La Prime d’encadrement doctoral et de recherche (PEDR) : une prime au mérite et injuste

La PEDR (ex-PES) est attribuée pour 4 ans renouvelables à trois catégories de chercheur.e.s. Ceux qui ont reçu une distinction scientifique internationale ou nationale se voient automatiquement crédités d’une prime dont le montant peut atteindre 25 000€. Ceux qui ont apporté une contribution considérée comme exceptionnelle à la recherche (Contrat ERC, valorisation,…) bénéficient d’une prime d’un montant annuel maximum de 15 000€.

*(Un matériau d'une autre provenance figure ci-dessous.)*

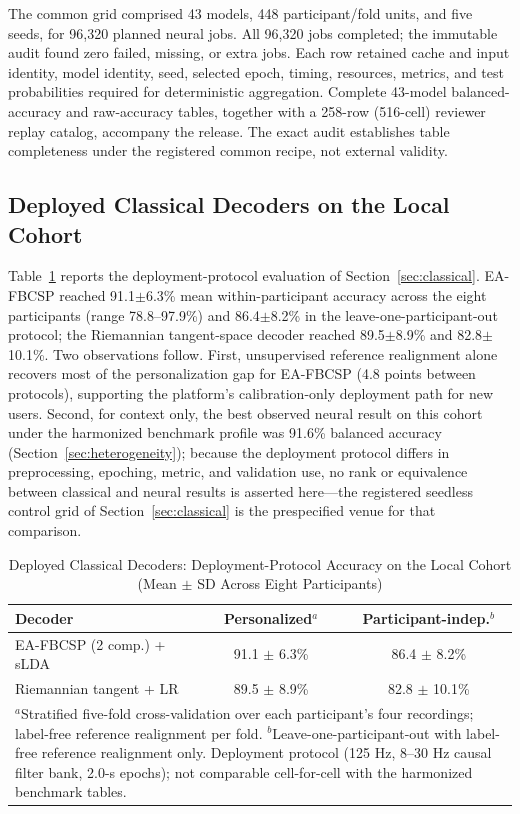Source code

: \documentclass[journal,twoside,web]{template/ieeecolor2-tectonic}
\begin{document}
The common grid comprised 43 models, 448 participant/fold units, and five seeds, for 96,320 planned neural jobs. All 96,320 jobs completed; the immutable audit found zero failed, missing, or extra jobs. Each row retained cache and input identity, model identity, seed, selected epoch, timing, resources, metrics, and test probabilities required for deterministic aggregation. Complete 43-model balanced-accuracy and raw-accuracy tables, together with a 258-row (516-cell) reviewer replay catalog, accompany the release. The exact audit establishes table completeness under the registered common recipe, not external validity.

\subsection{Deployed Classical Decoders on the Local Cohort}

Table~\ref{tab:classical} reports the deployment-protocol evaluation of Section~\ref{sec:classical}. EA-FBCSP reached 91.1$\pm$6.3\% mean within-participant accuracy across the eight participants (range 78.8--97.9\%) and 86.4$\pm$8.2\% in the leave-one-participant-out protocol; the Riemannian tangent-space decoder reached 89.5$\pm$8.9\% and 82.8$\pm$10.1\%. Two observations follow. First, unsupervised reference realignment alone recovers most of the personalization gap for EA-FBCSP (4.8 points between protocols), supporting the platform's calibration-only deployment path for new users. Second, for context only, the best observed neural result on this cohort under the harmonized benchmark profile was 91.6\% balanced accuracy (Section~\ref{sec:heterogeneity}); because the deployment protocol differs in preprocessing, epoching, metric, and validation use, no rank or equivalence between classical and neural results is asserted here---the registered seedless control grid of Section~\ref{sec:classical} is the prespecified venue for that comparison.

\begin{table}[t]
\caption{Deployed Classical Decoders: Deployment-Protocol Accuracy on the Local Cohort (Mean $\pm$ SD Across Eight Participants)}
\label{tab:classical}
\centering
\scriptsize
\setlength{\tabcolsep}{4pt}
\begin{tabular}{lcc}
\toprule
Decoder & Personalized$^a$ & Participant-indep.$^b$ \\
\midrule
EA-FBCSP (2 comp.) + sLDA & 91.1 $\pm$ 6.3\% & 86.4 $\pm$ 8.2\% \\
Riemannian tangent + LR & 89.5 $\pm$ 8.9\% & 82.8 $\pm$ 10.1\% \\
\bottomrule
\multicolumn{3}{p{0.94\columnwidth}}{$^a$Stratified five-fold cross-validation over each participant's four recordings; label-free reference realignment per fold. $^b$Leave-one-participant-out with label-free reference realignment only. Deployment protocol (125 Hz, 8--30 Hz causal filter bank, 2.0-s epochs); not comparable cell-for-cell with the harmonized benchmark tables.} \\
\end{tabular}
\end{table}
\end{document}
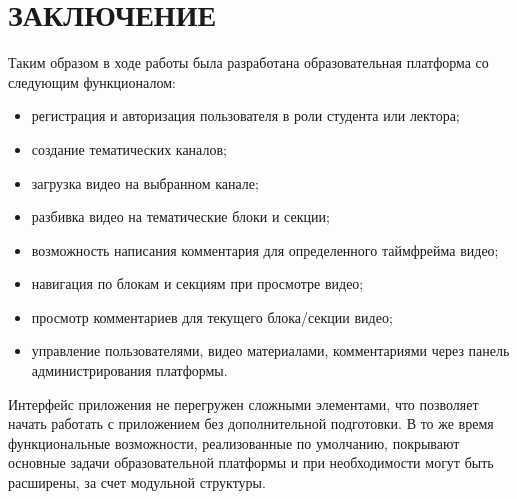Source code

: \section*{ЗАКЛЮЧЕНИЕ}

Таким образом в ходе работы была разработана образовательная платформа со следующим функционалом:
\begin{itemize}[wide,topsep=0pt]
  \itemsep0em
  \item регистрация и авторизация пользователя в роли студента или лектора;
  \item создание тематических каналов;
  \item загрузка видео на выбранном канале;
  \item разбивка видео на тематические блоки и секции;
  \item возможность написания комментария для определенного таймфрейма видео;
  \item навигация по блокам и секциям при просмотре видео;
  \item просмотр комментариев для текущего блока/секции видео;
  \item управление пользователями, видео материалами, комментариями через панель администрирования платформы.
\end{itemize}

Интерфейс приложения не перегружен сложными элементами, что позволяет начать работать с приложением
без дополнительной подготовки. В то же время функциональные возможности, реализованные
по умолчанию, покрывают основные задачи образовательной платформы и при необходимости могут быть
расширены, за счет модульной структуры.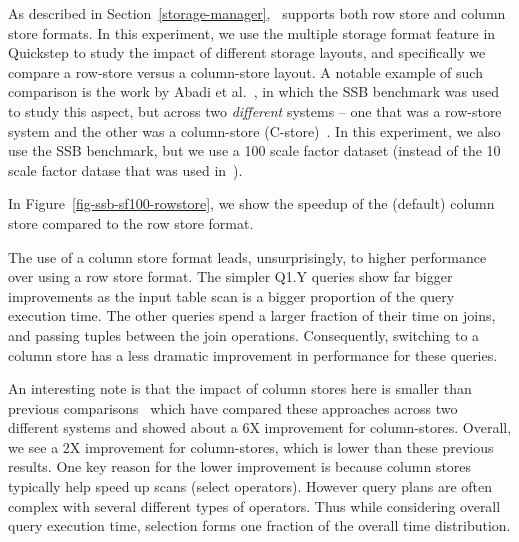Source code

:As described in Section~\ref{storage-manager}, \Quickstep\ supports both row store and column store formats. %
In this experiment, we use the multiple storage format feature in Quickstep to study the impact of different storage layouts, and specifically we compare a row-store versus a column-store layout. A notable example of such comparison is the work by Abadi et al.~\cite{DBLP:conf/sigmod/AbadiMH08}, in which the SSB benchmark was used to study this aspect, but across two \textit{different} systems -- one that was a row-store system and the other was a column-store (C-store)~\cite{StonebrakerABCCFLLMOORTZ05}.  In this experiment, we also use the SSB benchmark, but we use a 100 scale factor dataset (instead of the 10 scale factor datase that was used in~\cite{DBLP:conf/sigmod/AbadiMH08}).

In Figure~\ref{fig-ssb-sf100-rowstore}, we show the speedup of the (default) column store compared to the row store format.


The use of a column store format leads, unsurprisingly, to higher performance over using a row store format. %
The simpler Q1.Y queries show far bigger improvements as the input table scan is a bigger proportion of the query execution time. The other queries spend a larger fraction of their time on joins, and passing tuples between the join operations. Consequently, switching to a column store has a less dramatic improvement in performance for these queries.

An interesting note is that the impact of column stores here is  smaller than previous comparisons~\cite{DBLP:conf/sigmod/AbadiMH08} which have compared these approaches across two different systems and showed about a 6X improvement for column-stores. Overall, we see a 2X improvement for column-stores, which is lower than these previous results.
One key reason for the lower improvement is because column stores typically help speed up scans (select operators).
However query plans are often complex with several different types of operators. 
Thus while considering overall query execution time, selection forms one fraction of the overall time distribution. 

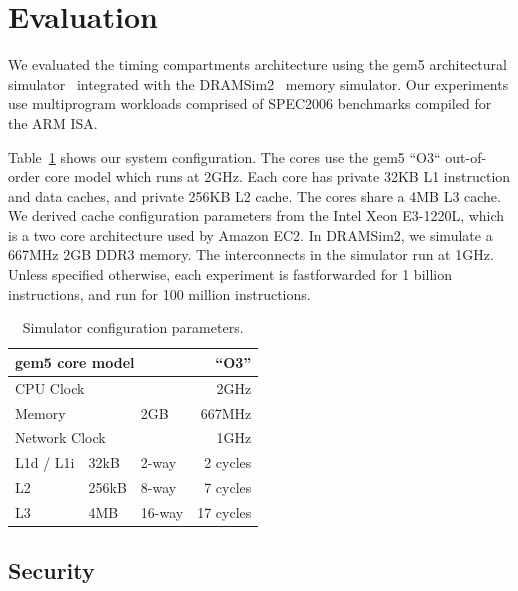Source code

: \section{Evaluation}

We evaluated the timing compartments architecture using the gem5 architectural 
simulator~\cite{gem5} integrated with the DRAMSim2~\cite{DRAMSim2} memory 
simulator. Our experiments use multiprogram workloads comprised of SPEC2006 
benchmarks compiled for the ARM ISA. 

Table~\ref{tab:config} shows our system configuration.
The cores use the gem5 ``O3`` out-of-order core model which runs at 2GHz.  Each 
core has private 32KB L1 instruction and data caches, and private 256KB L2 
cache. The cores share a 4MB L3 cache. We derived cache configuration 
parameters from the Intel Xeon E3-1220L, which is a two core architecture used 
by Amazon EC2. In DRAMSim2, we simulate a 667MHz 2GB DDR3 memory. The 
interconnects in the simulator run at 1GHz. Unless specified otherwise, each 
experiment is fastforwarded for 1 billion instructions, and run for 100 million 
instructions. 


\begin{table}
    \caption{Simulator configuration parameters.}
    \centering
\begin{small}
    \begin{tabular}{|l|l|l|r|}
        \hline
        \multicolumn{3}{|l|}{gem5 core model} & ``O3''        \\\hline
        \multicolumn{3}{|l|}{CPU Clock}    & 2GHz             \\\hline
        \hline
        \multicolumn{2}{|l|}{Memory}             & 2GB    & 667MHz  \\\hline
        \hline
        \multicolumn{3}{|l|}{Network Clock}      & 1GHz \\\hline
        \hline
        L1d / L1i  & 32kB   & 2-way  & 2 cycles\\\hline
        L2         & 256kB  & 8-way  & 7 cycles \\\hline
        L3         & 4MB    & 16-way & 17 cycles  \\\hline
    \end{tabular}
    \end{small}
    \label{tab:config}
\end{table}

\subsection{Security}

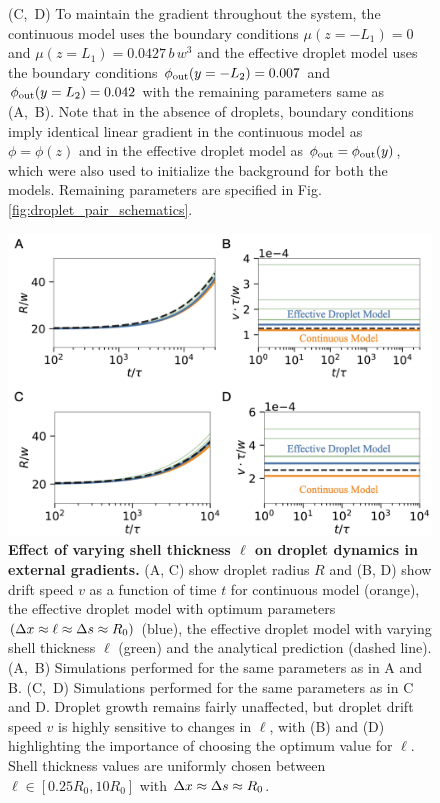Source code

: \begin{figure}[tb]
{\mbox{(C, D)}
To maintain the gradient throughout the system, the continuous model uses the boundary conditions $\mu(z=-L_1) = 0$ and $\mu(z = L_1)= 0.0427\,b\,w^3$ and the effective droplet model uses the boundary conditions $\phi_\mathrm{out}(y = -L_2) = 0.007$ and $\phi_\mathrm{out}(y = L_2) = 0.042$ with the remaining parameters same as \mbox{(A, B)}.
Note that in the absence of droplets, boundary conditions imply identical linear gradient in the continuous model as $\phi = \phi(z)$ and in the effective droplet model as $\phi_\mathrm{out} = \phi_\mathrm{out}(y)$, which were also used to initialize the background for both the models.
Remaining parameters are specified in Fig. \ref{fig:droplet_pair_schematics}.
}
\label{fig:drop_in_gradient}
\end{figure}

\clearpage

\begin{figure}[tb]
\centering
\includegraphics[scale=0.5]{MainContent/Figures/drop_in_gradient_all.pdf}
\caption{
\textbf{Effect of varying shell thickness $\ell$ on droplet dynamics in external gradients.}
(A, C) show droplet radius $R$ and (B, D) show drift speed $v$ as a function of time $t$ for continuous model (orange), the effective droplet model with optimum parameters $(\Delta x \approx \ell \approx \Delta s \approx R_0)$ (blue), the effective droplet model with varying shell thickness $\ell$ (green) and the analytical prediction (dashed line).
\mbox{(A, B)} Simulations performed for the same parameters as in A and B.
\mbox{(C, D)} Simulations performed for the same parameters as in C and D.
Droplet growth remains fairly unaffected, but droplet drift speed $v$ is highly sensitive to changes in $\ell$, with (B) and (D) highlighting the importance of choosing the optimum value for $\ell$.
Shell thickness values are uniformly chosen between $\ell \in [0.25 R_0, 10R_0]$ with $\Delta x \approx \Delta s \approx R_0$.
}
\label{fig:drop_in_gradient_all}
\end{figure}

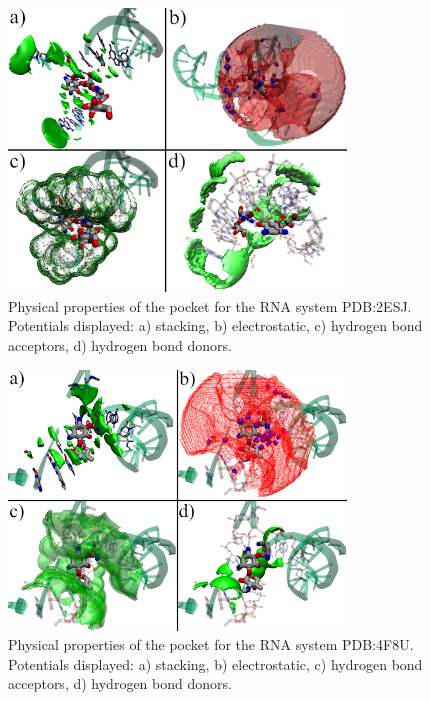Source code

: \begin{figure}[H]
  \centering
  \includegraphics[width=0.8\textwidth]{figures/appendix/benchmark_rna/2esj.png}
  \caption{\label{fig:appx_benchmark/2esj} Physical properties of the pocket for the RNA system PDB:2ESJ. Potentials displayed: a) stacking, b) electrostatic, c) hydrogen bond acceptors, d) hydrogen bond donors.}
\end{figure}

\begin{figure}[H]
  \centering
  \includegraphics[width=0.8\textwidth]{figures/appendix/benchmark_rna/4f8u.png}
  \caption{\label{fig:appx_benchmark/4f8u} Physical properties of the pocket for the RNA system PDB:4F8U. Potentials displayed: a) stacking, b) electrostatic, c) hydrogen bond acceptors, d) hydrogen bond donors.}
\end{figure}

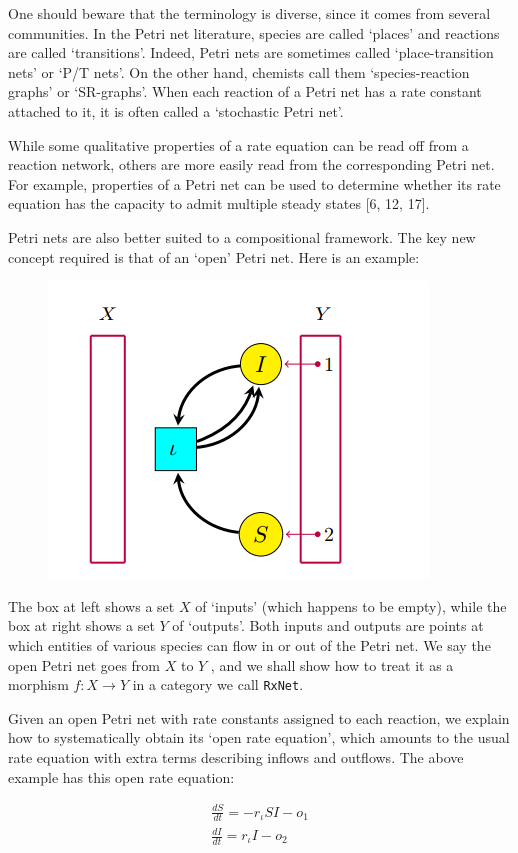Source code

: \documentclass[]{compositionalityarticle}
\begin{document}
One should beware that the terminology is diverse, since it comes from several
communities. In the Petri net literature, species are called ‘places’ and reactions
are called ‘transitions’. Indeed, Petri nets are sometimes called ‘place-transition
nets’ or ‘P/T nets’. On the other hand, chemists call them ‘species-reaction
graphs’ or ‘SR-graphs’. When each reaction of a Petri net has a rate constant
attached to it, it is often called a ‘stochastic Petri net’.

While some qualitative properties of a rate equation can be read off from a
reaction network, others are more easily read from the corresponding Petri net.
For example, properties of a Petri net can be used to determine whether its rate
equation has the capacity to admit multiple steady states [6, 12, 17].

Petri nets are also better suited to a compositional framework. The key new concept required is that of an ‘open’ Petri net. Here is an example:

\begin{figure}
  \includegraphics[width=0.5 \textwidth]{fig2.png}
\end{figure}


The box at left shows a set $X$ of ‘inputs’ (which happens to be empty), while
the box at right shows a set $Y$ of ‘outputs’. Both inputs and outputs are points
at which entities of various species can flow in or out of the Petri net. We say
the open Petri net goes from $X$ to $Y$ , and we shall show how to treat it as a
morphism $f : X \rightarrow Y$ in a category we call \texttt{RxNet}.

Given an open Petri net with rate constants assigned to each reaction, we
explain how to systematically obtain its ‘open rate equation’, which amounts to
the usual rate equation with extra terms describing inflows and outflows. The
above example has this open rate equation:


\begin{multline}
  \frac{dS}{dt} = -r_{\iota} SI - o_1 \\
  \frac{dI}{dt} = r_{\iota} I - o_2
\end{multline}
\end{document}
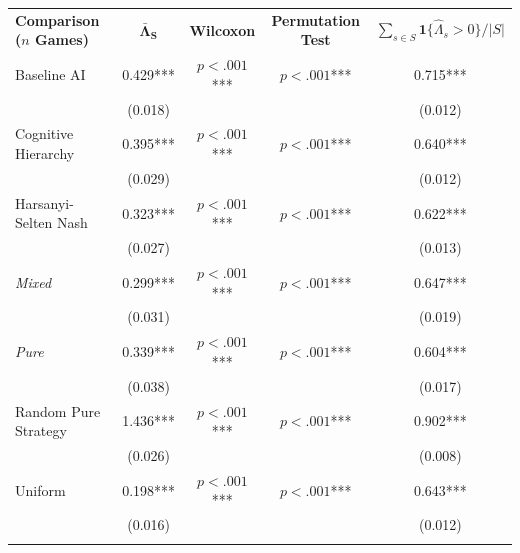 \begin{tabular}{l c c c c}
    \hline \addlinespace[4pt]
    \textbf{Comparison ($n$ Games)} & \multicolumn{1}{c}{\textbf{$\mathbf{\bar{\Lambda}_S}$}} & \multicolumn{1}{c}{\textbf{Wilcoxon}} & \multicolumn{1}{c}{\textbf{Permutation Test}} & \multicolumn{1}{c}{\textbf{$\sum_{s \in S} \mathbf 1\{\hat \Lambda_s > 0\} / |S|$}} \\
\addlinespace[6pt]\hline\addlinespace[6pt]
Baseline AI & \phantom{(}\phantom{....}0.429*** & $p<.001$*** & $p<.001$*** & \phantom{(}\phantom{....}0.715*** \\
 &  (0.018) & & &  (0.012) \\
\addlinespace[2pt]
\addlinespace[6pt]
Cognitive Hierarchy & \phantom{(}\phantom{....}0.395*** & $p<.001$*** & $p<.001$*** & \phantom{(}\phantom{....}0.640*** \\
 &  (0.029) & & &  (0.012) \\
\addlinespace[2pt]
\addlinespace[6pt]
Harsanyi-Selten Nash & \phantom{(}\phantom{....}0.323*** & $p<.001$*** & $p<.001$*** & \phantom{(}\phantom{....}0.622*** \\
 &  (0.027) & & &  (0.013) \\
\addlinespace[2pt]
\quad\quad \textit{Mixed} & \phantom{(}\phantom{....}0.299*** & $p<.001$*** & $p<.001$*** & \phantom{(}\phantom{....}0.647*** \\
 &  (0.031) & & &  (0.019) \\
\addlinespace[2pt]
\quad\quad \textit{Pure} & \phantom{(}\phantom{....}0.339*** & $p<.001$*** & $p<.001$*** & \phantom{(}\phantom{....}0.604*** \\
 &  (0.038) & & &  (0.017) \\
\addlinespace[2pt]
\addlinespace[6pt]
Random Pure Strategy & \phantom{(}\phantom{....}1.436*** & $p<.001$*** & $p<.001$*** & \phantom{(}\phantom{....}0.902*** \\
 &  (0.026) & & &  (0.008) \\
\addlinespace[2pt]
\addlinespace[6pt]
Uniform & \phantom{(}\phantom{....}0.198*** & $p<.001$*** & $p<.001$*** & \phantom{(}\phantom{....}0.643*** \\
 &  (0.016) & & &  (0.012) \\
\addlinespace[2pt]
\hline
\end{tabular}
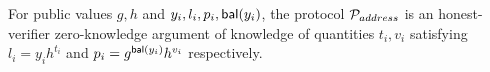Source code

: \begin{lemma}\label{thm:user-proto}
    For public values $g, h$ and $y_i, l_i, p_i, \mathsf{bal}(y_i)$, the protocol
    $\mathcal{P}_{address}$ is an honest-verifier zero-knowledge argument of
    knowledge of quantities $t_i, v_i$ satisfying $l_i = y_ih^{t_i}$ and $p_i =
    g^{\mathsf{bal}(y_i)}h^{v_i}$ respectively.
\end{lemma}

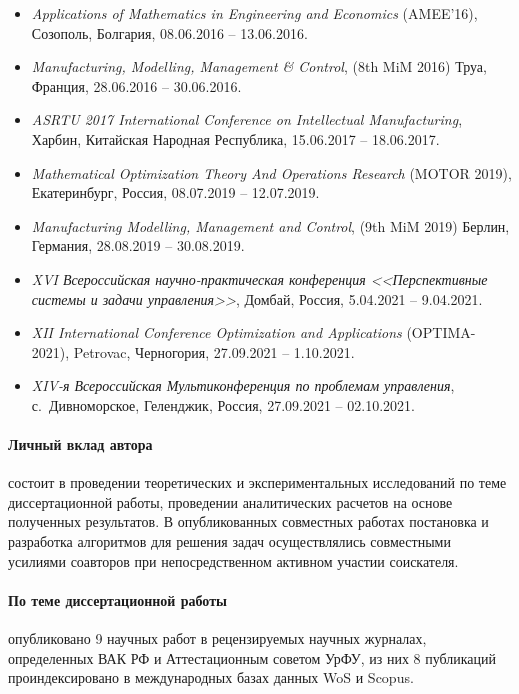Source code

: \begin{itemize}
    \item
    \textit{Applications of Mathematics in Engineering and Economics}
    (AMEE'16),
    Созополь, Болгария,
    08.06.2016 -- 13.06.2016.
    \item
    \textit{Manufacturing, Modelling, Management \& Control},
    (8th MiM 2016)
    Труа, Франция,
    28.06.2016 -- 30.06.2016.
    \item
    \textit{ASRTU 2017 International Conference on Intellectual Manufacturing},
    Харбин, Китайская Народная Республика,
    15.06.2017 -- 18.06.2017.
    \item
    \textit{Mathematical Optimization Theory And Operations Research}
    (MOTOR 2019),
    Екатеринбург, Россия,
    08.07.2019 -- 12.07.2019.
    \item
    \textit{Manufacturing Modelling, Management and Control},
    (9th MiM 2019)
    Берлин, Германия,
    28.08.2019 -- 30.08.2019.
    \item
    \textit{XVI Всероссийская научно-практическая конференция
    <<Перспективные системы и задачи управления>>},
    Домбай, Россия,
    5.04.2021 -- 9.04.2021.
    \item
    \textit{XII International Conference Optimization and Applications}
    (OPTIMA-2021),
    Petrovac, Черногория,
    27.09.2021 -- 1.10.2021.
    \item
    \textit{XIV-я Всероссийская Мультиконференция по проблемам управления},
    с.~Дивноморское, Геленджик, Россия,
    27.09.2021 -- 02.10.2021.
\end{itemize}

\paragraph*{Личный вклад автора}
состоит в проведении теоретических и экспериментальных исследований
по теме диссертационной работы,
проведении аналитических расчетов на основе полученных результатов.
В опубликованных совместных работах постановка и разработка алгоритмов для
решения задач осуществлялись совместными усилиями соавторов
при непосредственном активном участии соискателя.

\paragraph*{По теме диссертационной работы}
опубликовано
9 научных работ
в рецензируемых научных журналах,
определенных ВАК РФ и
Аттестационным советом УрФУ,
из них
8 публикаций проиндексировано в международных базах данных
WoS и Scopus.
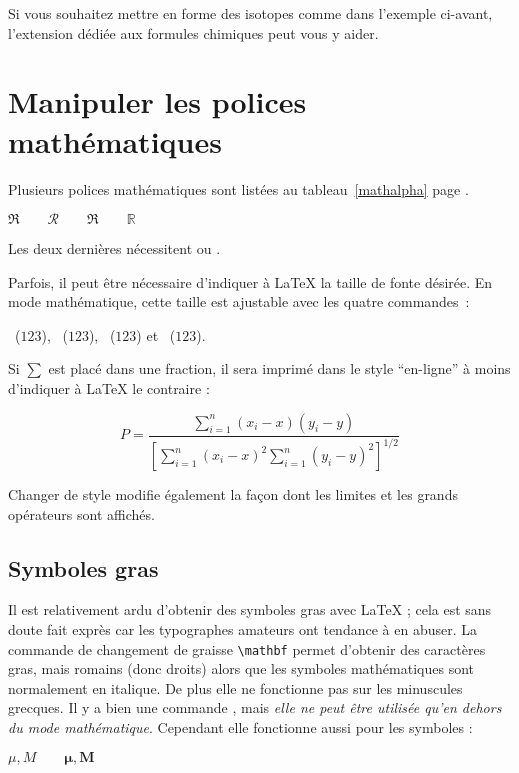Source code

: Si vous souhaitez mettre en forme des isotopes comme dans l'exemple
ci-avant, l'extension  dédiée aux formules chimiques peut
vous y aider.


\section{Manipuler les polices mathématiques}\label{sec:fontsz}
Plusieurs polices mathématiques sont listées au tableau~\ref{mathalpha}
page \pageref{mathalpha}.
\begin{example}
 $\Re \qquad
  \mathcal{R} \qquad
  \mathfrak{R} \qquad
  \mathbb{R} \qquad $
\end{example}
Les deux dernières nécessitent  ou .

Parfois, il peut être nécessaire d'indiquer à \LaTeX{} la taille
de fonte désirée. En mode mathématique, cette taille est ajustable
avec les quatre commandes~:
\begin{flushleft}
~($\displaystyle 123$),
 ~($\textstyle 123$),
~($\scriptstyle 123$) et
~($\scriptscriptstyle 123$).
\end{flushleft}

Si $\sum$ est placé dans une fraction, il sera imprimé dans le style
\enquote{en-ligne} à
moins d'indiquer à \LaTeX{} le contraire :
\begin{example}
\begin{equation*}
 P = \frac{\displaystyle{
   \sum_{i=1}^n (x_i-x)
   (y_i-y)}}
   {\displaystyle{\left[
   \sum_{i=1}^n(x_i-x)^2
   \sum_{i=1}^n(y_i-y)^2
   \right]^{1/2}}}
\end{equation*}
\end{example}

Changer de style modifie également la façon dont les limites et les
grands opérateurs sont affichés.



\subsection{Symboles gras}

Il est relativement ardu d'obtenir des symboles gras avec \LaTeX{} ;
cela est sans doute fait exprès car les typographes amateurs ont
tendance à en abuser. La commande de changement de graisse
\verb|\mathbf| permet d'obtenir des caractères gras, mais romains
(donc droits) alors que les symboles mathématiques sont normalement en
italique. De plus elle ne fonctionne pas sur les minuscules
grecques. Il y a bien une commande , mais \emph{elle ne
  peut être utilisée qu'en dehors du mode mathématique}. Cependant
elle fonctionne aussi pour les symboles :
\begin{example}
$\mu, M \qquad
\mathbf{\mu}, \mathbf{M}$
\qquad {}
\end{example}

La troisième catégorie comprend les chercheur.e.s qui s’engagent à exercer une activité d’enseignement (42h de cours ou 64h de TD ou activité de formation par la recherche dans le cadre des écoles doctorales).

Au CNRS depuis 2015, La PEDR est attribuée à tout nouveau recruté qui en fait la demande. Son montant annuel est de 3 500 €. Cette obligation d’enseignement même si elle est peu ou pas mise en application est pernicieuse car elle s’inscrit dans une logique d’effacement de l’activité de chercheur.e.s à temps plein. L’attribution de la PEDR n’étant pas pérenne, les rémunérations des chercheur.e.s sont revues à la baisse lorsque la prime ne leur est plus attribuée. Ainsi, les « nouveaux recrutés » CR2, qui ne toucheront plus la PEDR au bout de 4 ans, verront tout de même baisser leur rémunération d’un peu plus de 150€ par an malgré l’augmentation d’indice lié au passage en CR1.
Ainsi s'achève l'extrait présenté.